Chairman of the Guilford County Board of Commissioners Skip Alston certainly has his critics, but there is undeniably a benefit to having a commissioner on the board who’s served across four decades.
Due to that long tenure and his other associations, Alston knows a lot of people in state government and he has some say with them.
That proved to be the case recently after Alston and his fellow eight county commissioners discovered that Guilford County had not been granted a single seat on the governing board that oversees the administration its mental health and behavioral health services. Even though Guilford County was assigned to the new management entity, the county was to have no say in the decision making.
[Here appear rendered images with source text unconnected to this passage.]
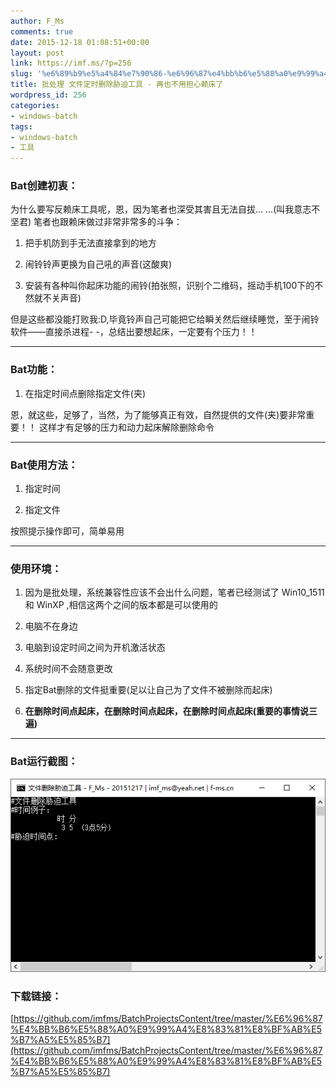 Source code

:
 ```yaml
---
author: F_Ms
comments: true
date: 2015-12-18 01:08:51+00:00
layout: post
link: https://imf.ms/?p=256
slug: '%e6%89%b9%e5%a4%84%e7%90%86-%e6%96%87%e4%bb%b6%e5%88%a0%e9%99%a4%e8%83%81%e8%bf%ab%e5%b7%a5%e5%85%b7-%e5%86%8d%e4%b9%9f%e4%b8%8d%e7%94%a8%e6%8b%85%e5%bf%83%e8%b5%96%e5%ba%8a%e4%ba%86'
title: 批处理 文件定时删除胁迫工具 - 再也不用担心赖床了
wordpress_id: 256
categories:
- windows-batch
tags:
- windows-batch
- 工具
---
```


### Bat创建初衷：




为什么要写反赖床工具呢，恩，因为笔者也深受其害且无法自拔... ...(叫我意志不坚君)
笔者也跟赖床做过非常非常多的斗争：






	
  1. 把手机防到手无法直接拿到的地方

	
  2. 闹铃铃声更换为自己吼的声音(这酸爽)

	
  3. 安装有各种叫你起床功能的闹铃(拍张照，识别个二维码，摇动手机100下的不然就不关声音)




但是这些都没能打败我:D,毕竟铃声自己可能把它给瞬关然后继续睡觉，至于闹铃软件——直接杀进程- -，总结出要想起床，一定要有个压力！！






* * *





### Bat功能：





	
  1. 在指定时间点删除指定文件(夹)




恩，就这些，足够了，当然，为了能够真正有效，自然提供的文件(夹)要非常重要！！
这样才有足够的压力和动力起床解除删除命令






* * *





### Bat使用方法：





	
  1. 指定时间

	
  2. 指定文件




按照提示操作即可，简单易用






* * *






### 使用环境：





	
  1. 因为是批处理，系统兼容性应该不会出什么问题，笔者已经测试了 Win10_1511 和 WinXP ,相信这两个之间的版本都是可以使用的

	
  2. 电脑不在身边

	
  3. 电脑到设定时间之间为开机激活状态

	
  4. 系统时间不会随意更改

	
  5. 指定Bat删除的文件挺重要(足以让自己为了文件不被删除而起床)

	
  6. **在删除时间点起床，在删除时间点起床，在删除时间点起床(重要的事情说三遍)**





* * *





### Bat运行截图：


![](/img/post/wp/2015/12/01.png)
    

### 下载链接：




[https://github.com/imfms/BatchProjectsContent/tree/master/%E6%96%87%E4%BB%B6%E5%88%A0%E9%99%A4%E8%83%81%E8%BF%AB%E5%B7%A5%E5%85%B7](https://github.com/imfms/BatchProjectsContent/tree/master/%E6%96%87%E4%BB%B6%E5%88%A0%E9%99%A4%E8%83%81%E8%BF%AB%E5%B7%A5%E5%85%B7)

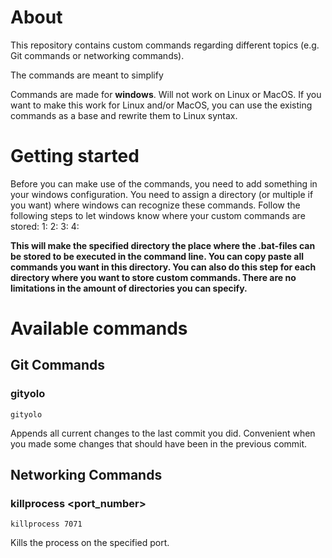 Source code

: # About
This repository contains custom commands regarding different topics (e.g. Git commands or networking commands).

The commands are meant to simplify 

Commands are made for __windows__. Will not work on Linux or MacOS. If you want to make this work for Linux and/or MacOS, you can use the existing commands as a base and rewrite them to Linux syntax.

# Getting started
Before you can make use of the commands, you need to add something in your windows configuration. You need to assign a directory (or multiple if you want) where windows can recognize these commands. Follow the following steps to let windows know where your custom commands are stored:
1:
2:
3:
4:

__This will make the specified directory the place where the .bat-files can be stored to be executed in the command line. You can copy paste all commands you want in this directory. You can also do this step for each directory where you want to store custom commands. There are no limitations in the amount of directories you can specify.__

# Available commands

## Git Commands

### gityolo
```
gityolo
```
Appends all current changes to the last commit you did. Convenient when you made some changes that should have been in the previous commit. 

## Networking Commands

### killprocess <port_number>
```
killprocess 7071
```
Kills the process on the specified port.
In a shuffle meant to bring efficiencies from economies of scale, the state dissolved Guilford County’s former mental and behavioral health administrator, Sandhills Center, and subsumed the Sandhills counties under Eastpointe Human Services – and then merged that management entity with Trillium Health Resources.
That created one giant administrative entity run by a board that had no representation from Guilford County.
When the Guilford County Board of Commissioners held a work session on Thursday, Dec. 21, Alston and other commissioners were extremely disturbed to find out that the new 22-member board that oversees the large new management entity included not one single seat for Guilford County.
Guilford County had had solid representation on the Sandhills, Inc. board before the state dissolved it.
With the new entity, Guilford County was left out of the mix even though it is by far the biggest county in the group and even though it pays out $10 million each year for the administration of its behavioral health services.
Alston, who knows Governor Roy Cooper and NC Department of Health and Human Services Director Kody Kinsley, made some calls and made the county’s case.
Alston said initially Kinsley said he would see if it were possible to get Guilford County a seat on the board.
Alston said, “I told him, ‘With all due respect, we need three seats on the board – though we can settle on two.’”
Alston told the state’s Health and Human Services director that it was only fair given the size of Guilford County relative to the other counties in the group and the fact that Guilford County shells out so much money for the service.
In the end, Guilford County did get two representatives: Alston and Commissioner Carlvena Foster.
Alston said he didn’t petition for himself to serve on the board, but he found out later that he and Foster had been selected as Guilford County’s representatives.
He said that, to this day, he has no idea how the state initially made the unfathomable decision to provide Guilford County no representation whatsoever.